(Collected data entries)
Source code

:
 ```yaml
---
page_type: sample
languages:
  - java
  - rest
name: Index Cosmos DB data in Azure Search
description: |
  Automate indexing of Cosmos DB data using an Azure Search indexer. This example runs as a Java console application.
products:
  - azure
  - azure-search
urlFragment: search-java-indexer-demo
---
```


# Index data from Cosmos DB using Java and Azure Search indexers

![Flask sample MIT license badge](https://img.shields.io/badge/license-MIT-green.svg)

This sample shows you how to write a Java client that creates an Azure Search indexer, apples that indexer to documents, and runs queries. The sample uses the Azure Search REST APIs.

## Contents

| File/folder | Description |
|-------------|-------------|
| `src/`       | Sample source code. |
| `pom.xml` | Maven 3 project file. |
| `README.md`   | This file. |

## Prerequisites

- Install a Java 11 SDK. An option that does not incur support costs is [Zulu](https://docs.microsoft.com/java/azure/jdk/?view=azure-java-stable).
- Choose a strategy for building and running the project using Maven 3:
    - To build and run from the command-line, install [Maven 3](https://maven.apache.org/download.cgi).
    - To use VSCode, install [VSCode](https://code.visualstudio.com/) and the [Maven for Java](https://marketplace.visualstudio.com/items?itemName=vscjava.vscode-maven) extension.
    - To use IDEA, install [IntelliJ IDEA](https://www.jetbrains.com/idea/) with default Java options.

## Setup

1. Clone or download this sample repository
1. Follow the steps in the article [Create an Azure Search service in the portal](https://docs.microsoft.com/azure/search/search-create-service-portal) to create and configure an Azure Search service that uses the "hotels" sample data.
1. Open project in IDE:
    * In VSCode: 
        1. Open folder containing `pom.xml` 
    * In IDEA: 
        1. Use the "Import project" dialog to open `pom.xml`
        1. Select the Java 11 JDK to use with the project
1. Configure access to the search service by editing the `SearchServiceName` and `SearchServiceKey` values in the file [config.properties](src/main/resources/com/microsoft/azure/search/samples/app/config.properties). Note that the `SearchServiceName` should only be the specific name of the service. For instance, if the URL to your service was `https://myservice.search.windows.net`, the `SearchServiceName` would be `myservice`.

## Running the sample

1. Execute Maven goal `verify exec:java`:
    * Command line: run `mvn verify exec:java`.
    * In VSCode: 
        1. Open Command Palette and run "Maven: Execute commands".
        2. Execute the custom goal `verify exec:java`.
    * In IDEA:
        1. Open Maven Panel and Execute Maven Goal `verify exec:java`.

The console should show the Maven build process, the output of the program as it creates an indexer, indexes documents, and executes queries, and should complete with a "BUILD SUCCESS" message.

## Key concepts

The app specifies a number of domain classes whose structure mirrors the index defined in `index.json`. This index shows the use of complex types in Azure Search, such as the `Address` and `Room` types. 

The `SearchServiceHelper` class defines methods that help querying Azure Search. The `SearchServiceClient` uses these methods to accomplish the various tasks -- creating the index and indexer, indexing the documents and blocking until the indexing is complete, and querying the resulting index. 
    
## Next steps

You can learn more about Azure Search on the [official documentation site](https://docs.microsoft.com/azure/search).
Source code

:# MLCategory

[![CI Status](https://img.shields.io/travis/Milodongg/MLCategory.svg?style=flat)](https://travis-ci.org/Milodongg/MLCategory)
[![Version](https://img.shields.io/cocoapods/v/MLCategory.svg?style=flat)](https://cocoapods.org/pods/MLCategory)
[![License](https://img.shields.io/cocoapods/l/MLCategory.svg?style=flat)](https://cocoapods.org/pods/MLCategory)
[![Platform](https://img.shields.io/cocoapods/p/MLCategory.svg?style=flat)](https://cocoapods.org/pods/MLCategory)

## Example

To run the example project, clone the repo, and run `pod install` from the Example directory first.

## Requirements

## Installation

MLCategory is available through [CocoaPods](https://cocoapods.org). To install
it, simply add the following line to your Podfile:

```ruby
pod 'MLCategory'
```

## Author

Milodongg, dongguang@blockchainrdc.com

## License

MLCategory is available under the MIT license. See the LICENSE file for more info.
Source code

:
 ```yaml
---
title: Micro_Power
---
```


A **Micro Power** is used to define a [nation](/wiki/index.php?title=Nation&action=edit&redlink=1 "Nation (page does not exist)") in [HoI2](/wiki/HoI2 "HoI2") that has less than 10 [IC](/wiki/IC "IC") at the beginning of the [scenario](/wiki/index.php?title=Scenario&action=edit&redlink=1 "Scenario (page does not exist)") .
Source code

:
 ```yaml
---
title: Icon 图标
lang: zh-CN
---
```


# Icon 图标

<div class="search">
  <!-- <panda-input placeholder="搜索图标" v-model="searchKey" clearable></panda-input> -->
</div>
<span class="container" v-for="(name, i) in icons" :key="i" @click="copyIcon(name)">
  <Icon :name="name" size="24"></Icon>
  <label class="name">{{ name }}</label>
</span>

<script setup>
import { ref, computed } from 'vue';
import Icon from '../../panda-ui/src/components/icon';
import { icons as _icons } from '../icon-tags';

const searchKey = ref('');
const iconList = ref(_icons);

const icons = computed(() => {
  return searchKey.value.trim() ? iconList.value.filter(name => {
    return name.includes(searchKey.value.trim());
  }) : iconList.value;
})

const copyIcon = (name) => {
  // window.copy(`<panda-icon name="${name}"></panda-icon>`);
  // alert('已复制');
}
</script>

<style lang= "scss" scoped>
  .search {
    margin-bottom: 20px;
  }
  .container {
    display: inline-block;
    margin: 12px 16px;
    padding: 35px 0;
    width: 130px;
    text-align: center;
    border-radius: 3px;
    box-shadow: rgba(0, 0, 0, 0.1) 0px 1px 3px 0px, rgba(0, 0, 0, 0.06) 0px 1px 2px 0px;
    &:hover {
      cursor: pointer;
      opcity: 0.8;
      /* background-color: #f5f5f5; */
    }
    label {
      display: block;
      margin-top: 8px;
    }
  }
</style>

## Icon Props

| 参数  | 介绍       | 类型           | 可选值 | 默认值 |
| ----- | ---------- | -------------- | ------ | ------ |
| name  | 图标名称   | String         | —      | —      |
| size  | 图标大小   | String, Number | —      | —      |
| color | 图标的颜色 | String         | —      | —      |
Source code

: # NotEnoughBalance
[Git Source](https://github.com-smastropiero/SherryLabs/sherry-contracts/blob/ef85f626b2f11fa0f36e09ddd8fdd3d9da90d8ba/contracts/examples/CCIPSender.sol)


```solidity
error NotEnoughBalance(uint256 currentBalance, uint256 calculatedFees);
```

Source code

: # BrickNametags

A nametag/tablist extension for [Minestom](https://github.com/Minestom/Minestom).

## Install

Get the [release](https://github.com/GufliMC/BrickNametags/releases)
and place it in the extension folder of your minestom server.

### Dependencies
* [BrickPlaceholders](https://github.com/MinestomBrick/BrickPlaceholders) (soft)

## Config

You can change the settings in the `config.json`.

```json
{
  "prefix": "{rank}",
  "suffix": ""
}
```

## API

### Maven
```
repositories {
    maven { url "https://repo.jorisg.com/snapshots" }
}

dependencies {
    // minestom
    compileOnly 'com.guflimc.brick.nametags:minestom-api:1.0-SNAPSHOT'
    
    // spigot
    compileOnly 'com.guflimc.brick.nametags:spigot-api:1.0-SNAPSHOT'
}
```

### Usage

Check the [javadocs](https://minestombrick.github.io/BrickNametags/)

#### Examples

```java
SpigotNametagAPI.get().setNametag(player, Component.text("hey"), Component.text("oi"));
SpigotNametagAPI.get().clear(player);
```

#### [Required action]
Please return the lines above that run from the line containing "import Icon from" to the line containing "可选值 | 默认值 |", inclusive, exactly and with no other lines.

#### [Output of the task]
import Icon from '../../panda-ui/src/components/icon';
import { icons as _icons } from '../icon-tags';

const searchKey = ref('');
const iconList = ref(_icons);

const icons = computed(() => {
  return searchKey.value.trim() ? iconList.value.filter(name => {
    return name.includes(searchKey.value.trim());
  }) : iconList.value;
})

const copyIcon = (name) => {
  // window.copy(`<panda-icon name="${name}"></panda-icon>`);
  // alert('已复制');
}
</script>

<style lang= "scss" scoped>
  .search {
    margin-bottom: 20px;
  }
  .container {
    display: inline-block;
    margin: 12px 16px;
    padding: 35px 0;
    width: 130px;
    text-align: center;
    border-radius: 3px;
    box-shadow: rgba(0, 0, 0, 0.1) 0px 1px 3px 0px, rgba(0, 0, 0, 0.06) 0px 1px 2px 0px;
    &:hover {
      cursor: pointer;
      opcity: 0.8;
      /* background-color: #f5f5f5; */
    }
    label {
      display: block;
      margin-top: 8px;
    }
  }
</style>

## Icon Props

| 参数  | 介绍       | 类型           | 可选值 | 默认值 |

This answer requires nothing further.